Shree A. Patel, MD1, Ted G. Xiao, MD, MS1, Youssef Saklawi, MD2 1Emory University School of Medicine, Atlanta, GA; 2Emory University, Atlanta, GA Introduction: Chronic secretory diarrhea has a limited differential diagnosis—if initial work-up is unrevealing, a thorough evaluation for neuroendocrine tumors should be pursued.
Case Description/
Methods: A 46-year-old male with insulin-dependent type 2 diabetes mellitus who presents with a two-year history of chronic watery diarrhea. He reports 6–7 loose, tea-colored stools per day, occurring independently of fasting and persisting at night. There is no associated hematochezia, melena, abdominal pain, or dyspepsia. One year prior, he was hospitalized for similar symptoms. Stool studies, including cultures as well as ova/parasite testing, were unrevealing. Fecal fat was normal, but pancreatic elastase was low at 48. Anti-tTG IgG was elevated at 53.6, with a negative anti-tTG IgA. Stool studies were consistent with secretory diarrhea. Subsequent VIP levels were found to be elevated at 116 pg/mL. However, CT imaging showed no identifiable tumor. Subsequent MRI, performed a year later due to barriers to follow-up, again showed no tumor. The patient then underwent an esophagogastroduodenoscopy and colonoscopy which was only notable for grade B reflux esophagitis. Repeat VIP levels were normal at 20 pg/mL confounding this patient’s work-up. Subsequently, Chromogranin A levels were found to be elevated at 1,314. The patient returned to the hospital with severe fatigue, anemia, hypokalemia, and persistent diarrhea. Despite volume repletion and sodium bicarbonate, he had persistent non-anion gap metabolic acidosis. Given ongoing symptoms, a PET Dotatate scan was performed, revealing focal pancreatic uptake suggestive of a neuroendocrine tumor (VIPoma).
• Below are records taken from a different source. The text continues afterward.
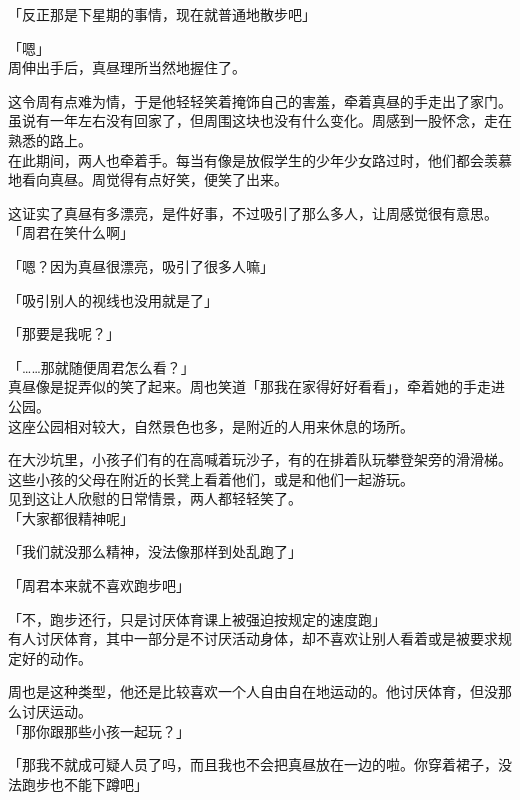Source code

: 「反正那是下星期的事情，现在就普通地散步吧」

「嗯」\\

周伸出手后，真昼理所当然地握住了。

这令周有点难为情，于是他轻轻笑着掩饰自己的害羞，牵着真昼的手走出了家门。\\

虽说有一年左右没有回家了，但周围这块也没有什么变化。周感到一股怀念，走在熟悉的路上。\\

在此期间，两人也牵着手。每当有像是放假学生的少年少女路过时，他们都会羡慕地看向真昼。周觉得有点好笑，便笑了出来。

这证实了真昼有多漂亮，是件好事，不过吸引了那么多人，让周感觉很有意思。\\

「周君在笑什么啊」

「嗯？因为真昼很漂亮，吸引了很多人嘛」

「吸引别人的视线也没用就是了」

「那要是我呢？」

「……那就随便周君怎么看？」\\

真昼像是捉弄似的笑了起来。周也笑道「那我在家得好好看看」，牵着她的手走进公园。\\

这座公园相对较大，自然景色也多，是附近的人用来休息的场所。

在大沙坑里，小孩子们有的在高喊着玩沙子，有的在排着队玩攀登架旁的滑滑梯。这些小孩的父母在附近的长凳上看着他们，或是和他们一起游玩。\\

见到这让人欣慰的日常情景，两人都轻轻笑了。\\

「大家都很精神呢」

「我们就没那么精神，没法像那样到处乱跑了」

「周君本来就不喜欢跑步吧」

「不，跑步还行，只是讨厌体育课上被强迫按规定的速度跑」\\

有人讨厌体育，其中一部分是不讨厌活动身体，却不喜欢让别人看着或是被要求规定好的动作。

周也是这种类型，他还是比较喜欢一个人自由自在地运动的。他讨厌体育，但没那么讨厌运动。\\

「那你跟那些小孩一起玩？」

「那我不就成可疑人员了吗，而且我也不会把真昼放在一边的啦。你穿着裙子，没法跑步也不能下蹲吧」


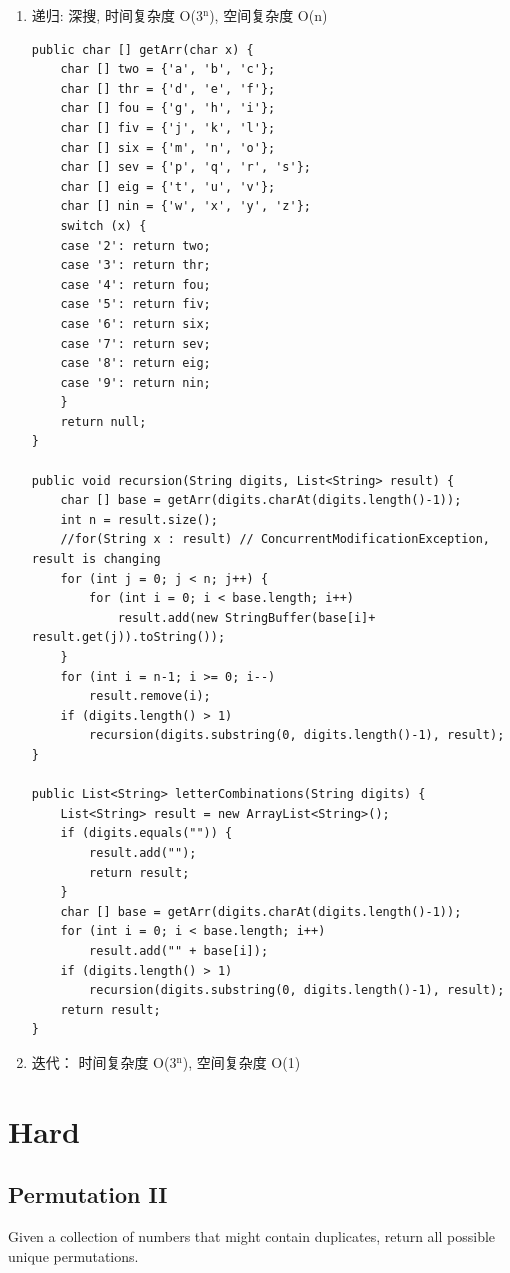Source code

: \documentclass[12pt]{book}
\begin{document}
\begin{enumerate}
\item 递归: 深搜, 时间复杂度 O(3$^{\text{n}}$), 空间复杂度 O(n)
\label{sec-9-1-5-1}

\lstset{language=java,label= ,caption= ,numbers=none}
\begin{lstlisting}
public char [] getArr(char x) {
    char [] two = {'a', 'b', 'c'};
    char [] thr = {'d', 'e', 'f'};
    char [] fou = {'g', 'h', 'i'};
    char [] fiv = {'j', 'k', 'l'};
    char [] six = {'m', 'n', 'o'};
    char [] sev = {'p', 'q', 'r', 's'};
    char [] eig = {'t', 'u', 'v'};
    char [] nin = {'w', 'x', 'y', 'z'};
    switch (x) {
    case '2': return two;
    case '3': return thr;
    case '4': return fou;
    case '5': return fiv;
    case '6': return six;
    case '7': return sev;
    case '8': return eig;
    case '9': return nin;
    }
    return null;
}

public void recursion(String digits, List<String> result) {
    char [] base = getArr(digits.charAt(digits.length()-1));
    int n = result.size();
    //for(String x : result) // ConcurrentModificationException, result is changing
    for (int j = 0; j < n; j++) {
        for (int i = 0; i < base.length; i++)
            result.add(new StringBuffer(base[i]+ result.get(j)).toString());
    }
    for (int i = n-1; i >= 0; i--)
        result.remove(i);
    if (digits.length() > 1)
        recursion(digits.substring(0, digits.length()-1), result);
}

public List<String> letterCombinations(String digits) {
    List<String> result = new ArrayList<String>();
    if (digits.equals("")) {
        result.add("");
        return result;
    }
    char [] base = getArr(digits.charAt(digits.length()-1));
    for (int i = 0; i < base.length; i++) 
        result.add("" + base[i]);
    if (digits.length() > 1)
        recursion(digits.substring(0, digits.length()-1), result);
    return result;
}
\end{lstlisting}

\item 迭代： 时间复杂度 O(3$^{\text{n}}$), 空间复杂度 O(1)
\label{sec-9-1-5-2}
\end{enumerate}

\section{Hard}
\label{sec-9-2}
\subsection{Permutation II}
\label{sec-9-2-1}
Given a collection of numbers that might contain duplicates, return all possible unique permutations.
\end{document}
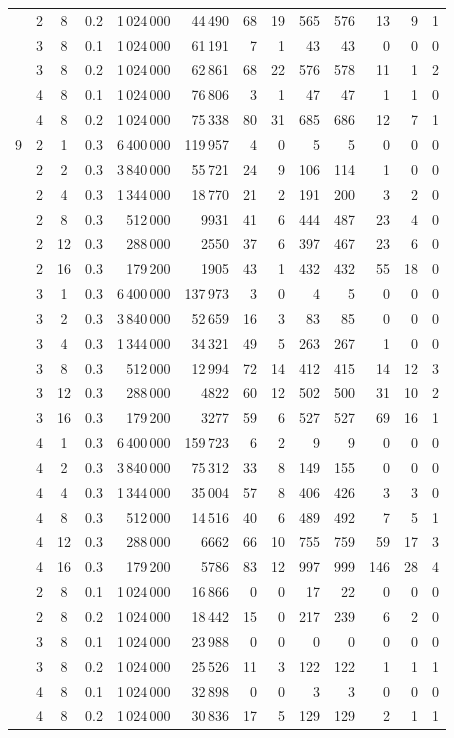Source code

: \begin{tabular}{@{}ccccrrrrrrrrr@{}}
 & 2 & 8 & 0.2 & 1\,024\,000 & 44\,490 & 68 & 19 & 565 & 576 & 13 & 9 & 1 \\
 & 3 & 8 & 0.1 & 1\,024\,000 & 61\,191 & 7 & 1 & 43 & 43 & 0 & 0 & 0 \\
 & 3 & 8 & 0.2 & 1\,024\,000 & 62\,861 & 68 & 22 & 576 & 578 & 11 & 1 & 2 \\
 & 4 & 8 & 0.1 & 1\,024\,000 & 76\,806 & 3 & 1 & 47 & 47 & 1 & 1 & 0 \\
 & 4 & 8 & 0.2 & 1\,024\,000 & 75\,338 & 80 & 31 & 685 & 686 & 12 & 7 & 1 \\
\midrule
9 & 2 & 1 & 0.3 & 6\,400\,000 & 119\,957 & 4 & 0 & 5 & 5 & 0 & 0 & 0 \\
 & 2 & 2 & 0.3 & 3\,840\,000 & 55\,721 & 24 & 9 & 106 & 114 & 1 & 0 & 0 \\
 & 2 & 4 & 0.3 & 1\,344\,000 & 18\,770 & 21 & 2 & 191 & 200 & 3 & 2 & 0 \\
 & 2 & 8 & 0.3 & 512\,000 & 9931 & 41 & 6 & 444 & 487 & 23 & 4 & 0 \\
 & 2 & 12 & 0.3 & 288\,000 & 2550 & 37 & 6 & 397 & 467 & 23 & 6 & 0 \\
 & 2 & 16 & 0.3 & 179\,200 & 1905 & 43 & 1 & 432 & 432 & 55 & 18 & 0 \\
 & 3 & 1 & 0.3 & 6\,400\,000 & 137\,973 & 3 & 0 & 4 & 5 & 0 & 0 & 0 \\
 & 3 & 2 & 0.3 & 3\,840\,000 & 52\,659 & 16 & 3 & 83 & 85 & 0 & 0 & 0 \\
 & 3 & 4 & 0.3 & 1\,344\,000 & 34\,321 & 49 & 5 & 263 & 267 & 1 & 0 & 0 \\
 & 3 & 8 & 0.3 & 512\,000 & 12\,994 & 72 & 14 & 412 & 415 & 14 & 12 & 3 \\
 & 3 & 12 & 0.3 & 288\,000 & 4822 & 60 & 12 & 502 & 500 & 31 & 10 & 2 \\
 & 3 & 16 & 0.3 & 179\,200 & 3277 & 59 & 6 & 527 & 527 & 69 & 16 & 1 \\
 & 4 & 1 & 0.3 & 6\,400\,000 & 159\,723 & 6 & 2 & 9 & 9 & 0 & 0 & 0 \\
 & 4 & 2 & 0.3 & 3\,840\,000 & 75\,312 & 33 & 8 & 149 & 155 & 0 & 0 & 0 \\
 & 4 & 4 & 0.3 & 1\,344\,000 & 35\,004 & 57 & 8 & 406 & 426 & 3 & 3 & 0 \\
 & 4 & 8 & 0.3 & 512\,000 & 14\,516 & 40 & 6 & 489 & 492 & 7 & 5 & 1 \\
 & 4 & 12 & 0.3 & 288\,000 & 6662 & 66 & 10 & 755 & 759 & 59 & 17 & 3 \\
 & 4 & 16 & 0.3 & 179\,200 & 5786 & 83 & 12 & 997 & 999 & 146 & 28 & 4 \\
 & 2 & 8 & 0.1 & 1\,024\,000 & 16\,866 & 0 & 0 & 17 & 22 & 0 & 0 & 0 \\
 & 2 & 8 & 0.2 & 1\,024\,000 & 18\,442 & 15 & 0 & 217 & 239 & 6 & 2 & 0 \\
 & 3 & 8 & 0.1 & 1\,024\,000 & 23\,988 & 0 & 0 & 0 & 0 & 0 & 0 & 0 \\
 & 3 & 8 & 0.2 & 1\,024\,000 & 25\,526 & 11 & 3 & 122 & 122 & 1 & 1 & 1 \\
 & 4 & 8 & 0.1 & 1\,024\,000 & 32\,898 & 0 & 0 & 3 & 3 & 0 & 0 & 0 \\
 & 4 & 8 & 0.2 & 1\,024\,000 & 30\,836 & 17 & 5 & 129 & 129 & 2 & 1 & 1 \\
\bottomrule
\end{tabular}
He was discharged home with planned follow-up for endoscopic ultrasound and initiation of octreotide for symptom management. Discussion: This case highlights the importance of maintaining a high index of suspicion for VIPoma in chronic secretory diarrhea, even with fluctuating VIP levels and negative initial imaging. In this case, persistent symptoms and abnormal laboratory values warranted continued investigation including the utilization of neuroendocrine markers such as Chromogranin A and functional imaging. Timely identification of VIPoma is critical, as delayed diagnosis can lead to significant morbidity due to chronic electrolyte disturbances, dehydration, and metabolic derangements. This case underscores the need for a comprehensive diagnostic approach in patients with suspected VIPoma.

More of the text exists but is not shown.